Load steps with user-defined functions
Guide objective
This guide focuses on how to use target database user-defined functions (UDFs) in Agile Data Engine loads.
Snowflake
See also:
Examples
Creating or replacing a function in a load step
In this example, data is generated to target table STG_GENERATED_DATA with a user-defined function written in Python. Note that this example uses built-in ADE variables target_schema and target_entity_name.
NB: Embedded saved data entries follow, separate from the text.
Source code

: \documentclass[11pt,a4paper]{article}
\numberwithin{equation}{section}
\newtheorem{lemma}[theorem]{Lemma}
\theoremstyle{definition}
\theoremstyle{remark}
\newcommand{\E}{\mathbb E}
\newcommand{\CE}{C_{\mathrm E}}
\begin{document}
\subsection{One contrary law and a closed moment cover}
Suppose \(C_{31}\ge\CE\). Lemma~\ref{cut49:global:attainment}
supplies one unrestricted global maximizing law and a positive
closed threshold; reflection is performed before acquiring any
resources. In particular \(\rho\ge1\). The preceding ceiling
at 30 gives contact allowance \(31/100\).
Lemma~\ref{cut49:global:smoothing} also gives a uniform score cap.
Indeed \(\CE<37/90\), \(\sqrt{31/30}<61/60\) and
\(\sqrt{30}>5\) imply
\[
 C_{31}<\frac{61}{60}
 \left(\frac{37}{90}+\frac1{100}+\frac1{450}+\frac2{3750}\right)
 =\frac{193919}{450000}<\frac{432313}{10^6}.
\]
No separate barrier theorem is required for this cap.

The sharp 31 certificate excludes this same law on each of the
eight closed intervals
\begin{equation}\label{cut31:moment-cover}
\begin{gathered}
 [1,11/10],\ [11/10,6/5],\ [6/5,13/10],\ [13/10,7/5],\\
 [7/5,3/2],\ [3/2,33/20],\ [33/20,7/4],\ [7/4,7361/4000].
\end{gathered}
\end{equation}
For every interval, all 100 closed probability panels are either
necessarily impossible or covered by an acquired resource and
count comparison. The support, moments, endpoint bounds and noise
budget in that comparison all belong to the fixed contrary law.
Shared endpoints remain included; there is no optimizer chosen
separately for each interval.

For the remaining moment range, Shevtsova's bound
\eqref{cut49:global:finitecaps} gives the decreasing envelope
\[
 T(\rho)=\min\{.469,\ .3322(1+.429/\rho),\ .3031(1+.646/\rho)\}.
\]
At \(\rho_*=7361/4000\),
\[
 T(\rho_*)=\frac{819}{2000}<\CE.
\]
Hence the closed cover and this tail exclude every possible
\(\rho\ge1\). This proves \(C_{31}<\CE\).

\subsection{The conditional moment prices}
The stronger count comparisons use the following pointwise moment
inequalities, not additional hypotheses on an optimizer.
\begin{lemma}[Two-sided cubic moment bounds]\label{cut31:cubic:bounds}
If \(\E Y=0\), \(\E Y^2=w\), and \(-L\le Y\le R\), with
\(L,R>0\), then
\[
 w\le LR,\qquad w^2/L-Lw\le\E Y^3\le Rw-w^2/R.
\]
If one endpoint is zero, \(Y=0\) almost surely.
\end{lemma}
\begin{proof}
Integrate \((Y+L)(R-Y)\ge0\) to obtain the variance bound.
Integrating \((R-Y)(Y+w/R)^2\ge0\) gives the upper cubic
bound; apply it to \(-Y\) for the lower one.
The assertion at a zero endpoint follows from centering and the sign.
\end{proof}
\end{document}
The following load steps are defined:
Truncate the target table in the first load step:
1. LOAD STEP NAME: truncate table
With SQL:
truncate table <target_schema>.<target_entity_name>
Create or replace temporary function:
2. LOAD STEP NAME: create_or_replace_temporary_function
With SQL:
create or replace temporary function <target_schema>.fake(
locale VARCHAR, seed INTEGER)
returns variant
language python
runtime_version = '3.8'
packages = ('faker','simplejson')
handler = 'fake'
as
$$
import simplejson as json
from faker import Faker
def fake(locale, seed):
fake = Faker(locale)
Faker.seed(seed)
results = {}
results['name'] = fake.name()
results['phone'] = fake.phone_number()
results['comp_name'] = fake.company()
data = json.dumps(results)
return json.loads(data)
$$;
Inserting generated data by calling the created UDF:
3. LOAD STEP NAME: insert_fake_data
With SQL:
insert into <target_schema>.<target_entity_name>
with faker as (
select
seq4() as rn,
<target_schema>.fake('fi_FI', rn) as rs
from table(generator(rowcount => 10000)))
select
date_part(epoch_millisecond, current_timestamp()) as stg_batch_id,
current_timestamp() as stg_create_time,
'faker' as stg_source_system,
'generated_data' as stg_source_entity,
'N/A' as stg_file_name,
rn,
rs:name::string as name,
rs:phone::string as phone,
rs:comp_name::string as comp_name
from faker;
Entity attributes in ADE:
Load steps in ADE:
Example package in Github
This example is available as an ADE package in GitHub. Packages can be imported with Import Package.
Using EXECUTE IMMEDIATE
With EXECUTE IMMEDIATE, you can execute SQL and Snowflake Scripting statements without creating a function object.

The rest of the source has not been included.